Rhys Gethin lived at 'Hafod Rhys Gethin', Betws Wyrion Iddon in the parish of Betws-y-Coed, according to Sir John Wynn of Gwydir in his History of the Gwydir Family.

== Glyndŵr rebellion ==
In 1390, an English clergyman was appointed to the parish priesthood of Llanrwst by the Archbishop of Canterbury. The response of the local nobility was to force the monolingual Englishman to leave and to steal his property. Two of the leaders of the rebel attack were Rhys Gethin and his brother Hywel Coetmor.

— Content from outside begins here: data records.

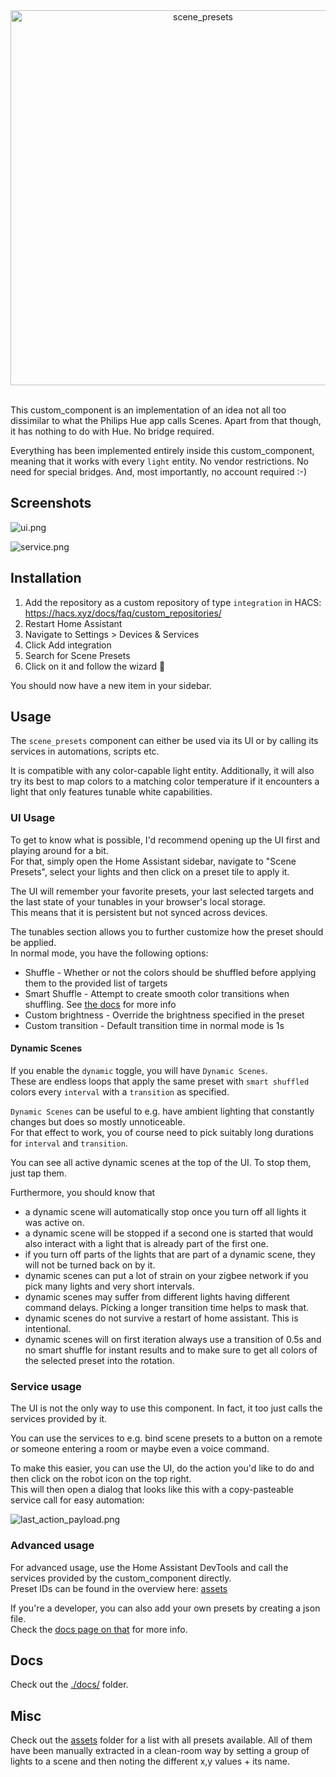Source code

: <div align="center">
    <img src="assets/logo/github_banner.svg" width="600" alt="scene_presets">
</div>
<br/>

This custom_component is an implementation of an idea not all too dissimilar to what the Philips Hue app calls Scenes.
Apart from that though, it has nothing to do with Hue. No bridge required.

Everything has been implemented entirely inside this custom_component, meaning that it works with every `light` entity.
No vendor restrictions. No need for special bridges.
And, most importantly, no account required :-)

## Screenshots

![ui.png](./img/ui.png)

![service.png](./img/service.png)


## Installation

1. Add the repository as a custom repository of type `integration` in HACS: https://hacs.xyz/docs/faq/custom_repositories/
2. Restart Home Assistant
3. Navigate to Settings > Devices & Services
4. Click Add integration
5. Search for Scene Presets
6. Click on it and follow the wizard 🧙

You should now have a new item in your sidebar.

## Usage

The `scene_presets` component can either be used via its UI or by calling its services in automations, scripts etc.

It is compatible with any color-capable light entity. Additionally, it will also try its best to map colors to a matching
color temperature if it encounters a light that only features tunable white capabilities.


### UI Usage

To get to know what is possible, I'd recommend opening up the UI first and playing around for a bit.<br/>
For that, simply open the Home Assistant sidebar, navigate to "Scene Presets", select your lights and then click on a preset tile to apply it.

The UI will remember your favorite presets, your last selected targets and the last state of your tunables in your browser's local storage.<br/>
This means that it is persistent but not synced across devices.

The tunables section allows you to further customize how the preset should be applied.<br/>
In normal mode, you have the following options:
- Shuffle - Whether or not the colors should be shuffled before applying them to the provided list of targets
- Smart Shuffle - Attempt to create smooth color transitions when shuffling. See [the docs](./docs/Smart%20Shuffle.md) for more info
- Custom brightness - Override the brightness specified in the preset
- Custom transition - Default transition time in normal mode is 1s

#### Dynamic Scenes

If you enable the `dynamic` toggle, you will have `Dynamic Scenes`.<br/>
These are endless loops that apply the same preset with `smart shuffled` colors every `interval` with a `transition` as specified.

`Dynamic Scenes` can be useful to e.g. have ambient lighting that constantly changes but does so mostly unnoticeable.<br/>
For that effect to work, you of course need to pick suitably long durations for `interval` and `transition`.

You can see all active dynamic scenes at the top of the UI. To stop them, just tap them.

Furthermore, you should know that<br/>
- a dynamic scene will automatically stop once you turn off all lights it was active on.
- a dynamic scene will be stopped if a second one is started that would also interact with a light that is already part of the first one.
- if you turn off parts of the lights that are part of a dynamic scene, they will not be turned back on by it.
- dynamic scenes can put a lot of strain on your zigbee network if you pick many lights and very short intervals.
- dynamic scenes may suffer from different lights having different command delays. Picking a longer transition time helps to mask that.
- dynamic scenes do not survive a restart of home assistant. This is intentional.
- dynamic scenes will on first iteration always use a transition of 0.5s and no smart shuffle for instant results and to make sure to get all colors of the selected preset into the rotation.

### Service usage

The UI is not the only way to use this component. In fact, it too just calls the services provided by it.

You can use the services to e.g. bind scene presets to a button on a remote or someone entering a room or maybe even a voice command.

To make this easier, you can use the UI, do the action you'd like to do and then click on the robot icon on the top right.<br/>
This will then open a dialog that looks like this with a copy-pasteable service call for easy automation:

![last_action_payload.png](./img/last_action_payload.png)

### Advanced usage

For advanced usage, use the Home Assistant DevTools and call the services provided by the custom_component directly.<br/>
Preset IDs can be found in the overview here: [assets](./custom_components/scene_presets/assets/Readme.md)

If you're a developer, you can also add your own presets by creating a json file.<br/>
Check the [docs page on that](./docs/Custom%20Presets.md) for more info.


## Docs

Check out the [./docs/](./docs) folder.

## Misc

Check out the [assets](./custom_components/scene_presets/assets/Readme.md) folder for a list with all presets available.
All of them have been manually extracted in a clean-room way by setting a group of lights to a scene and then noting the different x,y values + its name.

When the Glyndŵr rebellion broke out in 1400 Rhys and Hywel joined in the cause as military leaders in the local area. Rhys had a flourishing career with the prince. He may have led Glyn Dŵr's army of 3,000 warriors at the Battle of Bryn Glas (22 June 1402). Later in the same year he is recorded as a captain of the prince's army in south Wales against the force of Henry IV of England. In 1403 he was with Owain attacking Carmarthen Castle. In March 1405 he was in South Wales again, this time unsuccessfully attacking the town of Grosmont and its castle; his army of about 8,000 men from Gwent and Glamorgan was defeated by a strong army sent from Hereford to lift the siege.

Rhys Gethin is thought to have been killed at either the Battle of Pwll Melyn or the Battle of Grosmont in 1405.

== Legacy ==
A cywydd (poem of praise) sometimes attributed to poet and bard Iolo Goch was written for Rhys Gethin. The poem describes the dislike of the Welsh had for living under English control and praises Rhys Gethin for his generosity and courage defending in beautiful Nant Conwy against the oppression of the foreigners.

In the 20th century, his name was used as a pseudonym in statements by Meibion Glyndŵr, a paramilitary Welsh nationalist group which undertook over 200 arson attacks against English-owned holiday cottages in Wales between 1979 and 1992.